Two Kerala Medical Entrance 2007 Questions on Work and Energy

The following two questions appeared in Kerala Medical Entrance 2007 question paper which contained relatively simple questions:

(1) When a bullet is fired at a target, its velocity decreases by half after penetrating 30 cm in to it. The additional thickness it will penetrate before coming to rest is

(a) 30 cm (b) 40 cm (c) 10 cm (d) 50 cm (e) 20 cm

Questions similar to this one often find place in admission test question papers. This can be worked out using the work-energy principle or by using equations of one-dimensional motion. Let us use the work-energy principle:

Since the decrease in kinetic energy is equal to the work done against the retarding force in the target, we can write

½ m[v² – (v/2)²] = F×0.3, where ‘m’ is the mass of the bullet, ‘v’ is its initial velocity and F is the retarding force, which has to be assumed to be constant.

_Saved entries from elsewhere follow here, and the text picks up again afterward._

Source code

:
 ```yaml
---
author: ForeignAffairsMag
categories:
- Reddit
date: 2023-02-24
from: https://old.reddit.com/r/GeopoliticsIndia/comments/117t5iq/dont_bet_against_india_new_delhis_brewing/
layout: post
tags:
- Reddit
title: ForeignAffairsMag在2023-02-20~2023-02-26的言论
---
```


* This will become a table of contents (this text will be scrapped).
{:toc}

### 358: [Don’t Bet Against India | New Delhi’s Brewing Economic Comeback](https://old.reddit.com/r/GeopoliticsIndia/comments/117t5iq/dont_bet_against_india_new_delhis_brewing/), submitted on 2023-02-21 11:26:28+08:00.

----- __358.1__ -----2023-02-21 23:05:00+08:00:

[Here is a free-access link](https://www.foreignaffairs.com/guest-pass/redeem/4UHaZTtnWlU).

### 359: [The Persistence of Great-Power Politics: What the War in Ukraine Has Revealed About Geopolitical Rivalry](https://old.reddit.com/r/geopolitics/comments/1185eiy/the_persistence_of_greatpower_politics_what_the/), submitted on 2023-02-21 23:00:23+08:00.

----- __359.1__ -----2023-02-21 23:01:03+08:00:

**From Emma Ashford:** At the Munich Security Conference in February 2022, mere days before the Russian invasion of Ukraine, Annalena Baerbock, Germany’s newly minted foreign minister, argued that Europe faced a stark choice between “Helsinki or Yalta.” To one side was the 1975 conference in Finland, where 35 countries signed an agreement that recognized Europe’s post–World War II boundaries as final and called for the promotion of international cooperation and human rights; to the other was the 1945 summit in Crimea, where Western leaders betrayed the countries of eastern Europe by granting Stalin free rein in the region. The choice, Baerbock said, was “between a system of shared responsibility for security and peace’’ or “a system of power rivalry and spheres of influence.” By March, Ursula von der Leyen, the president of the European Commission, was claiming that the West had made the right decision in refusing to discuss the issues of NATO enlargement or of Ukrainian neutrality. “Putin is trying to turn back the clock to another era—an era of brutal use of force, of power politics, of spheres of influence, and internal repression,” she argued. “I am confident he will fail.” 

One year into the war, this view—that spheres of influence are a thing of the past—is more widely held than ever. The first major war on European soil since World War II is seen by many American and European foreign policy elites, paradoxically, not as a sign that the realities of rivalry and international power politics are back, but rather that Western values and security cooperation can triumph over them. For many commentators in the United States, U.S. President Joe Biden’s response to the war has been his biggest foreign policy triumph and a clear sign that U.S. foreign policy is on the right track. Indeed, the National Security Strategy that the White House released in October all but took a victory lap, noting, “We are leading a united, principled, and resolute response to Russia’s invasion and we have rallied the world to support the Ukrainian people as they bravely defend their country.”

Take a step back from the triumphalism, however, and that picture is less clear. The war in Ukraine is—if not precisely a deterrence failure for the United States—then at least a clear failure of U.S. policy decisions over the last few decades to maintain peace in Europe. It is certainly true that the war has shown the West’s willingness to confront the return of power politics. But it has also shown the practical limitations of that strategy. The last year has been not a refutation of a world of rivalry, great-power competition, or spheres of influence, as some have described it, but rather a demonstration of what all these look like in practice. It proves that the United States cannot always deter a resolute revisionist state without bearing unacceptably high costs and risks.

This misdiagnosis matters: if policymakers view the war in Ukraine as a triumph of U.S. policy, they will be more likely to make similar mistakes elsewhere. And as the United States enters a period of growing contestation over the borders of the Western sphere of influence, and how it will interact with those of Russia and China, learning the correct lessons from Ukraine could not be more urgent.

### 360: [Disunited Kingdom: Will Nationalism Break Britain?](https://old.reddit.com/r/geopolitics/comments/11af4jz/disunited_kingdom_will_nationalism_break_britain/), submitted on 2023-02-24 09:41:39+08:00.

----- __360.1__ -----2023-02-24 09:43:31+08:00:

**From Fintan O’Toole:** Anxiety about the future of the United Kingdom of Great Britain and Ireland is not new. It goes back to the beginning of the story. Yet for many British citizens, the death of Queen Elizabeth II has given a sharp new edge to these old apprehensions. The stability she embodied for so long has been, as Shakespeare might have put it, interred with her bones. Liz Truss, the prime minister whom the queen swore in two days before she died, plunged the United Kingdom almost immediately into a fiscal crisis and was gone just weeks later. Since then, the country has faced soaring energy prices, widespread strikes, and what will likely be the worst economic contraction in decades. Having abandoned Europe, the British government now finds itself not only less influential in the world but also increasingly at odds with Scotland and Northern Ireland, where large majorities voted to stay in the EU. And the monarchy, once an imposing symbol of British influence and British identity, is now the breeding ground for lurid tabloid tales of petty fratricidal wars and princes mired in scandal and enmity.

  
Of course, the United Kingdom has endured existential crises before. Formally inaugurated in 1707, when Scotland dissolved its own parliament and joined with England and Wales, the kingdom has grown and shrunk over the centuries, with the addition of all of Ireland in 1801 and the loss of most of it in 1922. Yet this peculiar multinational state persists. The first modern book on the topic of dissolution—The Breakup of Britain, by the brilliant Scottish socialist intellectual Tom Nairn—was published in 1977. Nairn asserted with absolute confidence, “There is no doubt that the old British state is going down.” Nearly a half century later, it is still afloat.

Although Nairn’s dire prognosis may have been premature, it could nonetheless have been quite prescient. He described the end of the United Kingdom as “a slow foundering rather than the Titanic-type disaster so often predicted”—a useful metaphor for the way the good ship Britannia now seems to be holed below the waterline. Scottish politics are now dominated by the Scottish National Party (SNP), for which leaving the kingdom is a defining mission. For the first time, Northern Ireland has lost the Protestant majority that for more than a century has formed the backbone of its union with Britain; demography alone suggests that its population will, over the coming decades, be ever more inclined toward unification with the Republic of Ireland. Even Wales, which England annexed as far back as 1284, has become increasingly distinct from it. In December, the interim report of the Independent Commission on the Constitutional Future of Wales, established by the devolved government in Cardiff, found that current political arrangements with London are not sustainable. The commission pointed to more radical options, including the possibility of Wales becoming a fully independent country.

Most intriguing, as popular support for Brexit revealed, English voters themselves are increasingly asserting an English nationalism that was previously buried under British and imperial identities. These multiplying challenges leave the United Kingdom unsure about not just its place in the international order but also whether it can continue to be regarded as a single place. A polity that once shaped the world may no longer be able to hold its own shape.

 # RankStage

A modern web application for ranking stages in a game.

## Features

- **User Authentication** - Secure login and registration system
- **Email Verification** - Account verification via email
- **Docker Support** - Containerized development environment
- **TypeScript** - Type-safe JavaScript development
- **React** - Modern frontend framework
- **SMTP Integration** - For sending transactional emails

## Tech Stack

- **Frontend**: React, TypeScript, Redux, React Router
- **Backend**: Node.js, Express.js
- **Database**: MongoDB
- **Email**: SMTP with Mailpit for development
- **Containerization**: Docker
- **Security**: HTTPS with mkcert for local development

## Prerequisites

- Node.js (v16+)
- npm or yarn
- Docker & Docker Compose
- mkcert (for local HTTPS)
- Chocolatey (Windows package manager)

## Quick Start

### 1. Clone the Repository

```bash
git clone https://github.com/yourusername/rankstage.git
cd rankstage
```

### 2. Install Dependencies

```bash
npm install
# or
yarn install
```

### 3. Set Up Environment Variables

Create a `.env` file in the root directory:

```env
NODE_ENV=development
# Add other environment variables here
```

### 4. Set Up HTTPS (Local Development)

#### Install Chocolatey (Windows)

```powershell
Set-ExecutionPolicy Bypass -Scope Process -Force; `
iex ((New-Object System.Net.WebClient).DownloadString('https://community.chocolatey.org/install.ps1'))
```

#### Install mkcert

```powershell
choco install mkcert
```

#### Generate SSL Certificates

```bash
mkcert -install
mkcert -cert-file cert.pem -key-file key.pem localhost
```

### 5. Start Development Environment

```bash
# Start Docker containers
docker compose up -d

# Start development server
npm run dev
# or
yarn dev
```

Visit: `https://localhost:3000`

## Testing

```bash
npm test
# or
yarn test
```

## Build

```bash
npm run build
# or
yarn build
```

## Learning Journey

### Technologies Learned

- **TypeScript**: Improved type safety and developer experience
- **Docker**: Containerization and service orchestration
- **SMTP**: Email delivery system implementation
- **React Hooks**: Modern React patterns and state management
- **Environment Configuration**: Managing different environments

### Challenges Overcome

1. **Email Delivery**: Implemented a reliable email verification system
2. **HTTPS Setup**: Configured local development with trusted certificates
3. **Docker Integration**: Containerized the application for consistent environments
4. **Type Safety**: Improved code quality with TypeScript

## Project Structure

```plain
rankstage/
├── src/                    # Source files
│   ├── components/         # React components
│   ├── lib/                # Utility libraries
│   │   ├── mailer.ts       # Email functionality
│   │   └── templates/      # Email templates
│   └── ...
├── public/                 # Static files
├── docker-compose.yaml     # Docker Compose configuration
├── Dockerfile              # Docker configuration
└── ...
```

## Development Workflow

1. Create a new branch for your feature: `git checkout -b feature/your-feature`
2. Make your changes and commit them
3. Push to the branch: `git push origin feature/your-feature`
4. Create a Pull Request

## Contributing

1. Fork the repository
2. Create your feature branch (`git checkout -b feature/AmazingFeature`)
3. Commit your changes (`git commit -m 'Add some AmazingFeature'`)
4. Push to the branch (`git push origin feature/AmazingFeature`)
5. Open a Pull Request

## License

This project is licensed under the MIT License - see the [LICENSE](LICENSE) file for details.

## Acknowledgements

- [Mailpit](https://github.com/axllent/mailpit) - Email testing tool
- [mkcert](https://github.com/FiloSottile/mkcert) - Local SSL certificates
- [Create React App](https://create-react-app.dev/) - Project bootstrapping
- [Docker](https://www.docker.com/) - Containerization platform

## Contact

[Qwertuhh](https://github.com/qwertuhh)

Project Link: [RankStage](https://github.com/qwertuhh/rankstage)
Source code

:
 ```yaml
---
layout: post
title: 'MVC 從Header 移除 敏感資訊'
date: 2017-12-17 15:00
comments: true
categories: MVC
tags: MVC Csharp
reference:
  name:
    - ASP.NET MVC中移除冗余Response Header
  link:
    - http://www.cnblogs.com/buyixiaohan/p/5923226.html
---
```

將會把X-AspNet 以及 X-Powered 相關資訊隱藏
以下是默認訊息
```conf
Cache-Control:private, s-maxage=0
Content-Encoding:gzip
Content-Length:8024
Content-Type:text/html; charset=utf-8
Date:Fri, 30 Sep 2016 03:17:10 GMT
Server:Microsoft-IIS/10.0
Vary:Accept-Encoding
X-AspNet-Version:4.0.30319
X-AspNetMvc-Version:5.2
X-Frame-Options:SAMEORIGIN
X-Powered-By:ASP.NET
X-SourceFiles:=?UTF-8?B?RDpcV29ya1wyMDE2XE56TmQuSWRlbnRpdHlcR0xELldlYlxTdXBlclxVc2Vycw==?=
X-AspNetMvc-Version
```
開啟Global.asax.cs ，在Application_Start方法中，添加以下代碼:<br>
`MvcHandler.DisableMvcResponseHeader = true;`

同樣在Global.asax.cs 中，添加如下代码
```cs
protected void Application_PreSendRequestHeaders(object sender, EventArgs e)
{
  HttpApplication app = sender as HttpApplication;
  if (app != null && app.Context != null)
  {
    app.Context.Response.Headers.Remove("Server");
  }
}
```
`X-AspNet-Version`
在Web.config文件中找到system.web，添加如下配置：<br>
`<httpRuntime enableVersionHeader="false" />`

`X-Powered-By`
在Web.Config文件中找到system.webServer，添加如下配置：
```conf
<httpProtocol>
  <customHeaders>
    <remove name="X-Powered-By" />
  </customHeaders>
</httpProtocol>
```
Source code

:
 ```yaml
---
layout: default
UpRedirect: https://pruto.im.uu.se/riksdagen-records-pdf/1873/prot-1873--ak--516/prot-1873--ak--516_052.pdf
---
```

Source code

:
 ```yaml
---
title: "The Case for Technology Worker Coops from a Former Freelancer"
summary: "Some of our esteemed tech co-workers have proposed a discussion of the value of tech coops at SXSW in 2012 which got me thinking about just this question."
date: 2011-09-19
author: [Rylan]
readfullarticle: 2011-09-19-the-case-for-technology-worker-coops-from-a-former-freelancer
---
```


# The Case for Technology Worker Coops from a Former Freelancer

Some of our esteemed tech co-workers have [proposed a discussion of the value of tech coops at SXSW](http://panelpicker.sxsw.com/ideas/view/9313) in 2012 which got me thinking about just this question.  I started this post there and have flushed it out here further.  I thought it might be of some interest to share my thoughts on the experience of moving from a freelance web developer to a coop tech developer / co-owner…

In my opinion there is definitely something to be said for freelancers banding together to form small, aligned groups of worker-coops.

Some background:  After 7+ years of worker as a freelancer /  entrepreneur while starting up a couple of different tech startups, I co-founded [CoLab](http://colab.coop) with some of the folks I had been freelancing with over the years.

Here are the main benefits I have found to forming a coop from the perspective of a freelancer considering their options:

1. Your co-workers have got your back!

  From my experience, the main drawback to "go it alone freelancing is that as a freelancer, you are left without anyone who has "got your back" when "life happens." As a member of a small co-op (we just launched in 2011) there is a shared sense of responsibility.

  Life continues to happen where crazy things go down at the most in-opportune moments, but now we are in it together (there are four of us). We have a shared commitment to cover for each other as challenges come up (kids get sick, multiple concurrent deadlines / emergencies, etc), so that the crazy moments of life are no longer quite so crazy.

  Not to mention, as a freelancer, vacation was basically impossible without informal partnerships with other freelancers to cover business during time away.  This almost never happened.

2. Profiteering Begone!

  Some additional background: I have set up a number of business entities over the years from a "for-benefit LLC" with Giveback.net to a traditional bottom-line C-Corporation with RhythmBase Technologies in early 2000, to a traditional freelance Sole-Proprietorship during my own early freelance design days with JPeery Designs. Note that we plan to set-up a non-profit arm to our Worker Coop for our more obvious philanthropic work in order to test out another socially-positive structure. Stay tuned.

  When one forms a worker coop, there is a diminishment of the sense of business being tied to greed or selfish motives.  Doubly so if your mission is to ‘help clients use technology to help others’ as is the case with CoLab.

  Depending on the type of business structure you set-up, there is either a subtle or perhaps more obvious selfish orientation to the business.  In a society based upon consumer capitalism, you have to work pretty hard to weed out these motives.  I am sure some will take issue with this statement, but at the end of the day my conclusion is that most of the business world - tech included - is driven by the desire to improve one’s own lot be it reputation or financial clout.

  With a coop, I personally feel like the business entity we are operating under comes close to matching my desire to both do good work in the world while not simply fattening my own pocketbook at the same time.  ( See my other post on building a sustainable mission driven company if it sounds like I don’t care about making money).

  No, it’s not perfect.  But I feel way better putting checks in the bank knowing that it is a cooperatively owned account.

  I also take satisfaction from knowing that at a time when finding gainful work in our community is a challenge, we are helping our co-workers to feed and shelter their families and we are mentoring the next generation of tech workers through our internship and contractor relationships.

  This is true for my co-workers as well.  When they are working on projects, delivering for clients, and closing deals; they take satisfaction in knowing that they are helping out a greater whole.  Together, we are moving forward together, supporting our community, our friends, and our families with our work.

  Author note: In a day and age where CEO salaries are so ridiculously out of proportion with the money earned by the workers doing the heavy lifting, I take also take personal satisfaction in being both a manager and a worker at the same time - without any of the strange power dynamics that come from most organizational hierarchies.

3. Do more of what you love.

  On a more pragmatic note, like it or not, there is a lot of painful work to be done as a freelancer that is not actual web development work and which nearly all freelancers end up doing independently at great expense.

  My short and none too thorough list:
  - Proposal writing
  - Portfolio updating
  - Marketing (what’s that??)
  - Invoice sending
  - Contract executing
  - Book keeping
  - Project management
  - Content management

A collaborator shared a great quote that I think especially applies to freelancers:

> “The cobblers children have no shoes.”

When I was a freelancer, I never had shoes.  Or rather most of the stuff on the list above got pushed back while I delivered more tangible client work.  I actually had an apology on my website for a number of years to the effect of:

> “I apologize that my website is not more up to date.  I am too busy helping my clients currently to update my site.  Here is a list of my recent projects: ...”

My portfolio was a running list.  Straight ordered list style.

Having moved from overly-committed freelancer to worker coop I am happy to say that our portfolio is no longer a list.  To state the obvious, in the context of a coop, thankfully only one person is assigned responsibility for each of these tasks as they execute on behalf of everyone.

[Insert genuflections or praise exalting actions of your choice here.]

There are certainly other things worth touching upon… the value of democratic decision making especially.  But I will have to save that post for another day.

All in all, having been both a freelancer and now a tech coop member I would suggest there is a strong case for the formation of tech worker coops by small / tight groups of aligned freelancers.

If ‘s’ is the additional distance penetrated (for the velocity to decrease to zero from the value v/2),

½ m(v/2)² = Fs

Dividing the first equation by the second, 3 = 0.3/s, from which s = 0.1 m = 10 cm.

[ If you use the equation of uniformly retarded linear motion, v² = u² –2as where ‘u’ and ‘v’ are the initial and final velocities respectively and ‘a’ is the retardation, we have the two equations,

(u/2)² = u² – 2a×0.3 and

0 = (u/2)² – 2as

The first equation is 3u²/4 = 2a×0.3.

The second equation is u²/4 = 2as.

Dividing the first one by the second, 3 = 0.3/s from which s = 01 m = 10 cm].

(2) A body constrained to move in the Y-direction is subjected to a force F = 2i + 15j + 6k newton. The work done by this force in moving the body through a distance of 10 m along the Y-axis is

(a) 100 J (b) ) 150 J (c) ) 120 J (d) ) 200 J (e) 50 J

The work (W) done by a force F in producing a displacement S is given by the scalar product of the vectors F and S.

Therefore, W = F.S = (2i + 15j + 6k) . 10j = 150 J

[The displacement vector is 10j since it is along the Y-axis].

You may work this out also by arguing that the component of the force along the direction of displacement of 10 m is 15 newton so that the work done is 15×10 = 150 J.